[Data excerpts]
▽
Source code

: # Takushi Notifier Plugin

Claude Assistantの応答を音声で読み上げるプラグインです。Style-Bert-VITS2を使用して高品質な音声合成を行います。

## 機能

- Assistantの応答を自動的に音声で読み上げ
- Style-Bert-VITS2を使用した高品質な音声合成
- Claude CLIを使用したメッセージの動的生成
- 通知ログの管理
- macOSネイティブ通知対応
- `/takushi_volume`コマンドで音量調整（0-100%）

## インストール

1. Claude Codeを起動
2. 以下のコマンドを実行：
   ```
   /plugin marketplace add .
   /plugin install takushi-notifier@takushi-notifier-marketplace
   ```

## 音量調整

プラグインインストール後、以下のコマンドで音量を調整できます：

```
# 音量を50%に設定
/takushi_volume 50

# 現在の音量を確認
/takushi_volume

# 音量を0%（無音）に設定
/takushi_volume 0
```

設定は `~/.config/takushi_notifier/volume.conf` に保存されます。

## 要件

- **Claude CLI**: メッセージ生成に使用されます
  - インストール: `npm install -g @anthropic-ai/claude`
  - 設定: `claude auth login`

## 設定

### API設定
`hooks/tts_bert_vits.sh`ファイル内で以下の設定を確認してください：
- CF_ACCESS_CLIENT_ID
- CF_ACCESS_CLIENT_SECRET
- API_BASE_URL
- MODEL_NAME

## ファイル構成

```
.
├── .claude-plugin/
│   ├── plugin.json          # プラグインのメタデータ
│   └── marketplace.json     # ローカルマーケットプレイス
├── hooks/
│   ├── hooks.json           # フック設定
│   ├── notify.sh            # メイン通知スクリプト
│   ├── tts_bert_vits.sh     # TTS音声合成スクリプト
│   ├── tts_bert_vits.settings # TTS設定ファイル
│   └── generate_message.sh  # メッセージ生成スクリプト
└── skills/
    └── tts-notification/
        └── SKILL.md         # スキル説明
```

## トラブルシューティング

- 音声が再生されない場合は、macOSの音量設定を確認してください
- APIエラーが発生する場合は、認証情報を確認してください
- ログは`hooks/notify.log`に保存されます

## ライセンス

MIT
△
## [Task goal]
Could the data above be set down exactly, in full?

## [Answer box]
Source code

: # Takushi Notifier Plugin

Claude Assistantの応答を音声で読み上げるプラグインです。Style-Bert-VITS2を使用して高品質な音声合成を行います。

## 機能

- Assistantの応答を自動的に音声で読み上げ
- Style-Bert-VITS2を使用した高品質な音声合成
- Claude CLIを使用したメッセージの動的生成
- 通知ログの管理
- macOSネイティブ通知対応
- `/takushi_volume`コマンドで音量調整（0-100%）

## インストール

1. Claude Codeを起動
2. 以下のコマンドを実行：
   ```
   /plugin marketplace add .
   /plugin install takushi-notifier@takushi-notifier-marketplace
   ```

## 音量調整

プラグインインストール後、以下のコマンドで音量を調整できます：

```
# 音量を50%に設定
/takushi_volume 50

# 現在の音量を確認
/takushi_volume

# 音量を0%（無音）に設定
/takushi_volume 0
```

設定は `~/.config/takushi_notifier/volume.conf` に保存されます。

## 要件

- **Claude CLI**: メッセージ生成に使用されます
  - インストール: `npm install -g @anthropic-ai/claude`
  - 設定: `claude auth login`

## 設定

### API設定
`hooks/tts_bert_vits.sh`ファイル内で以下の設定を確認してください：
- CF_ACCESS_CLIENT_ID
- CF_ACCESS_CLIENT_SECRET
- API_BASE_URL
- MODEL_NAME

## ファイル構成

```
.
├── .claude-plugin/
│   ├── plugin.json          # プラグインのメタデータ
│   └── marketplace.json     # ローカルマーケットプレイス
├── hooks/
│   ├── hooks.json           # フック設定
│   ├── notify.sh            # メイン通知スクリプト
│   ├── tts_bert_vits.sh     # TTS音声合成スクリプト
│   ├── tts_bert_vits.settings # TTS設定ファイル
│   └── generate_message.sh  # メッセージ生成スクリプト
└── skills/
    └── tts-notification/
        └── SKILL.md         # スキル説明
```

## トラブルシューティング

- 音声が再生されない場合は、macOSの音量設定を確認してください
- APIエラーが発生する場合は、認証情報を確認してください
- ログは`hooks/notify.log`に保存されます

## ライセンス

MIT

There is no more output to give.